FILIP Pavel DUFEK Michal MANGIA Silvia MICHAELI Shalom BAREŠ Martin SCHWARZ Daniel REKTOR Ivan VOJTÍŠEK Lubomír

Year of publication 2021
Type Article in Periodical
Magazine / Source Frontiers in Neuroscience
MU Faculty or unit

Central European Institute of Technology

Citation
web https://www.frontiersin.org/articles/10.3389/fnins.2021.711067/full
Doi http://dx.doi.org/10.3389/fnins.2021.711067
Keywords primary progressive multiple sclerosis; T1 mapping; T2 mapping; diffusion weighted imaging; DWI; adiabatic T1 rho mapping; adiabatic T2 rho mapping
Description Background: The research of primary progressive multiple sclerosis (PPMS) has not been able to capitalize on recent progresses in advanced magnetic resonance imaging (MRI) protocols.

Objective: The presented cross-sectional study evaluated the utility of four different MRI relaxation metrics and diffusion-weighted imaging in PPMS.

Methods: Conventional free precession T1 and T2, and rotating frame adiabatic T1 rho and T2 rho in combination with diffusion-weighted parameters were acquired in 13 PPMS patients and 13 age- and sex-matched controls.

Results: T1 rho, a marker of crucial relevance for PPMS due to its sensitivity to neuronal loss, revealed large-scale changes in mesiotemporal structures, the sensorimotor cortex, and the cingulate, in combination with diffuse alterations in the white matter and cerebellum.
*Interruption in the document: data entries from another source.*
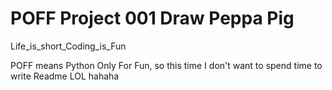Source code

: # POFF Project 001 Draw Peppa Pig 

Life_is_short_Coding_is_Fun

POFF means Python Only For Fun, so this time I don't want to spend time to write Readme LOL hahaha

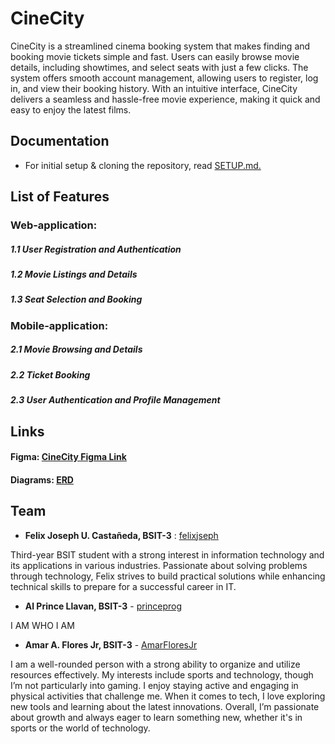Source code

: # CineCity 

CineCity is a streamlined cinema booking system that makes finding and booking movie tickets simple and fast. Users can easily browse movie details, including showtimes, and select seats with just a few clicks. The system offers smooth account management, allowing users to register, log in, and view their booking history. With an intuitive interface, CineCity delivers a seamless and hassle-free movie experience, making it quick and easy to enjoy the latest films.

## Documentation

- For initial setup & cloning the repository, read [SETUP.md.](https://github.com/felixjseph/IT342-CineCity/blob/main/SETUP.md)

## List of Features

### Web-application:

##### 1.1 User Registration and Authentication

##### 1.2 Movie Listings and Details

##### 1.3 Seat Selection and Booking

### Mobile-application:

##### 2.1 Movie Browsing and Details

##### 2.2 Ticket Booking

##### 2.3 User Authentication and Profile Management

## Links
 
#### Figma: [CineCity Figma Link](https://www.figma.com/design/FIpsSyOLTDk8CHwRyqFmqn/Untitled?node-id=0-1&p=f&t=hiterBivtMqCDBQG-0)

#### Diagrams: [ERD](https://drawsql.app/teams/supyouth/diagrams/cinecity)

## Team

- **Felix Joseph U. Castañeda, BSIT-3** : [felixjseph](https://github.com/felixjseph)


Third-year BSIT student with a strong interest in information technology and its applications in various industries. Passionate about solving problems through technology, Felix strives to build practical solutions while enhancing technical skills to prepare for a successful career in IT.

- **Al Prince Llavan, BSIT-3** - [princeprog](https://github.com/princeprog)


I AM WHO I AM

- **Amar A. Flores Jr, BSIT-3** - [AmarFloresJr](https://github.com/AmarFloresJr)

I am a well-rounded person with a strong ability to organize and utilize resources effectively. My interests include sports and technology, though I’m not particularly into gaming. I enjoy staying active and engaging in physical activities that challenge me. When it comes to tech, I love exploring new tools and learning about the latest innovations. Overall, I’m passionate about growth and always eager to learn something new, whether it's in sports or the world of technology.

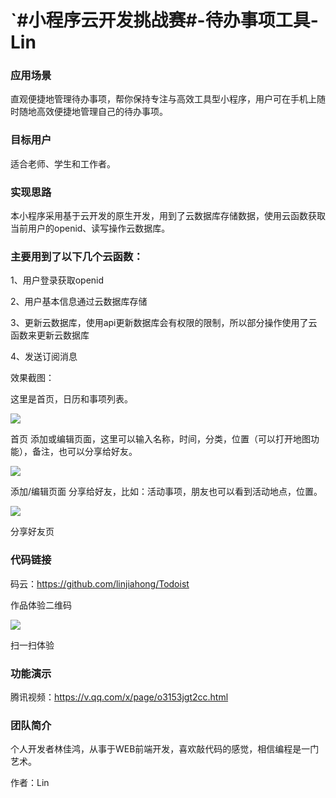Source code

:# `#小程序云开发挑战赛#-待办事项工具-Lin

### 应用场景

直观便捷地管理待办事项，帮你保持专注与高效工具型小程序，用户可在手机上随时随地高效便捷地管理自己的待办事项。

### 目标用户

适合老师、学生和工作者。

### 实现思路

本小程序采用基于云开发的原生开发，用到了云数据库存储数据，使用云函数获取当前用户的openid、读写操作云数据库。

### 主要用到了以下几个云函数：

1、用户登录获取openid

2、用户基本信息通过云数据库存储

3、更新云数据库，使用api更新数据库会有权限的限制，所以部分操作使用了云函数来更新云数据库

4、发送订阅消息

效果截图：

这里是首页，日历和事项列表。

![](https://upload-images.jianshu.io/upload_images/7888241-4f5c1fa4879b9152.png?imageMogr2/auto-orient/strip|imageView2/2/w/1080/format/webp)


首页
添加或编辑页面，这里可以输入名称，时间，分类，位置（可以打开地图功能），备注，也可以分享给好友。

![](https://upload-images.jianshu.io/upload_images/19498634-5dad250541bbf904.png?imageMogr2/auto-orient/strip|imageView2/2/w/1080/format/webp)

添加/编辑页面
分享给好友，比如：活动事项，朋友也可以看到活动地点，位置。

![](https://upload-images.jianshu.io/upload_images/19498634-9b35a312e77f2642.png?imageMogr2/auto-orient/strip|imageView2/2/w/1080/format/webp)

分享好友页

### 代码链接

码云：https://github.com/linjiahong/Todoist

作品体验二维码

![](https://upload-images.jianshu.io/upload_images/19498634-c4f3a66e27e0819d.jpg?imageMogr2/auto-orient/strip|imageView2/2/w/430/format/webp)

扫一扫体验

### 功能演示

腾讯视频：https://v.qq.com/x/page/o3153jgt2cc.html

### 团队简介

个人开发者林佳鸿，从事于WEB前端开发，喜欢敲代码的感觉，相信编程是一门艺术。

作者：Lin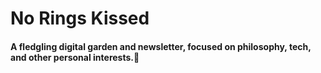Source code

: # No Rings Kissed
#### A fledgling digital garden and newsletter, focused on philosophy, tech, and other personal interests.🍃

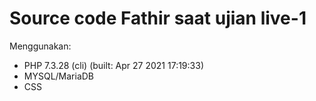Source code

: # Source code Fathir saat ujian live-1
Menggunakan:
- PHP 7.3.28 (cli) (built: Apr 27 2021 17:19:33)
- MYSQL/MariaDB
- CSS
T2 rho, particularly sensitive to local tissue background gradients and thus an indicator of iron accumulation, concurred with similar topography of damage, but of lower extent. Moreover, these adiabatic protocols outperformed both conventional T1 and T2 maps and diffusion tensor/kurtosis approaches, methods previously used in the MRI research of PPMS.

Conclusion: This study introduces adiabatic T1 rho and T2 rho as elegant markers confirming large-scale cortical gray matter, cerebellar, and white matter alterations in PPMS invisible to other in vivo biomarkers.